2 The order of the KwaZulu-Natal Division of the High Court, Pietermaritzburg is set aside and replaced with the following:
‘The appellant is granted leave to appeal to the KwaZulu-Natal Division of the High Court, Pietermaritzburg against his conviction of robbery with aggravating circumstances.’
3 The registrar is directed to forward a copy of the judgment to the Legal Aid Board with the request that the Legal Aid Board take steps as might be necessary to bring before the KwaZulu-Natal Division of the High Court, Pietermaritzburg, appeals by Gxekathini Bernard Ngubane and Sibusiso Ngqulunga against their convictions and sentences of robbery with aggravating circumstances.
JUDGMENT
Mathopo JA (Seriti, Van der Merwe and Mocumie JJA and Nicholls AJA concurring):
[1] The appellant and his two co-accused were arraigned in the regional court, Pietermaritzburg on a charge of robbery with aggravating circumstances read with the provisions of s 51 of the Criminal Law Amendment Act 105 of 1997 (the Act). They were convicted and sentenced to 15 years’ imprisonment, the magistrate having found that there were no substantial and compelling circumstances justifying a lesser sentence. The magistrate refused the appellant leave to appeal against conviction and sentence. On petition to the KwaZulu-Natal Division of the High Court, Pietermaritzburg (the high court) in terms of s 309C of the Criminal Procedure Act 51 of 1977, Seegobin J and Barnard AJ granted him leave to appeal against sentence only. As regards the conviction the high court refused him leave to appeal ‘on the basis that the reasons of the learned magistrate cannot be faulted in any way and there are no prospects that another court will come to a different conclusion’.

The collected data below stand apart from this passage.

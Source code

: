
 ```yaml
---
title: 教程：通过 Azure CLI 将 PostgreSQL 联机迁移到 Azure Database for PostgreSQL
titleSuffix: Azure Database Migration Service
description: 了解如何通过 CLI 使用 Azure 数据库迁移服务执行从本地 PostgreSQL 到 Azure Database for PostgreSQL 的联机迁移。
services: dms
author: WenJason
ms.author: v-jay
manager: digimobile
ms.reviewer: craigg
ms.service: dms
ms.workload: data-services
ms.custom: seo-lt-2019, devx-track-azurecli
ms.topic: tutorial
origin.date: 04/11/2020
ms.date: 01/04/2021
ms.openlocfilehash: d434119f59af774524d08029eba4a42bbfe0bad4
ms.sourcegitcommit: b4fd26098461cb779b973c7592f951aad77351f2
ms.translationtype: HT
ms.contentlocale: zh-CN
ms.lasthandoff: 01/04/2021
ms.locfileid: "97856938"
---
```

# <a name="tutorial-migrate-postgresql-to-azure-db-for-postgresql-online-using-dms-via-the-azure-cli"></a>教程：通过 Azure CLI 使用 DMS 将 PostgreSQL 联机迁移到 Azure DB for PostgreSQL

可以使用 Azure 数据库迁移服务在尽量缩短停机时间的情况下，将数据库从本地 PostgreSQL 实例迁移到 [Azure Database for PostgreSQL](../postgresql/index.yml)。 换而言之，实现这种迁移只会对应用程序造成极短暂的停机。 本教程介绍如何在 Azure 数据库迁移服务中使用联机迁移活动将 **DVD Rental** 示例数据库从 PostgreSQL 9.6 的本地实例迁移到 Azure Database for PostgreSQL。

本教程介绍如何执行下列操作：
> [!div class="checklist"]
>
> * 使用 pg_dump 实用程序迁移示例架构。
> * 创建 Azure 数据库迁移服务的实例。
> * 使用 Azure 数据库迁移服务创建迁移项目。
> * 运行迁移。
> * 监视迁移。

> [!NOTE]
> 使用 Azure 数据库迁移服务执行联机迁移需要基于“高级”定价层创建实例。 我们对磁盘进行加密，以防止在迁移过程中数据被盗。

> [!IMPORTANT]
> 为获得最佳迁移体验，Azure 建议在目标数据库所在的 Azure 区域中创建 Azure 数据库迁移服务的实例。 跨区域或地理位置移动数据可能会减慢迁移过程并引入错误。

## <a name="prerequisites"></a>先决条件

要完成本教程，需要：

[2] Aggrieved by this decision the appellant lodged an application for special leave in this court against his conviction in terms of s 16(1)(b) of the Superior Courts Act 10 of 2013.
[3] It bears mentioning that when the petition served before the high court the record of the proceedings was incomplete in that parts of the appellant’s evidence including the second part of his cross-examination as well as the whole of his re-examination was missing. Attempts to have the record reconstructed failed because the magistrate lost or misplaced his notes. In addition the appeal’s clerk could not locate the prosecutor’s notes in the docket. To compound the problem the attorney who represented the appellant and his two co-accused before the regional court also could not be located. Notwithstanding these difficulties the high court dealt with the petition and refused the appellant’s leave to appeal against the conviction. This appeal is against that finding with the special leave of this court.
[4] The question whether this court has jurisdiction to entertain the appeal on the merits under the circumstances of this case was considered by this court in various decisions which include: S v Khoasasa [2002] ZASCA 113; 2003 (1) SACR 123 (SCA), S v Matshona [2008] ZASCA 58; 2013 (2) SACR 126 (SCA), S v Tonkin [2013] ZASCA 179; 2014 (1) SACR 583 (SCA), and Van Wyk v S, Galela v S [2014] ZASCA 152; [2014] 4 All SA 708 (SCA); 2015 (1) SACR 584 (SCA), Dipholo v S [2015] ZASCA 120 and most recently in Lubisi v S [2015] ZASCA 179.
[5] This court has in a number of decisions stated that what is to be adjudicated upon is whether the decision of the high court dealing with the refusal of the petition was correct in terms of s 309C of the CPA and if it is, cadit quaestio. However, if the court erred in holding that there were no reasonable prospects of success then leave to the full bench will have to be granted on the merits to be adjudicated by the court. The test in an application of this nature is whether there are reasonable prospects of success in the envisaged appeal. It is not desirable to traverse the merits in detail. I shall only refer to certain parts of the evidence which indicate that there are reasonable prospects of success.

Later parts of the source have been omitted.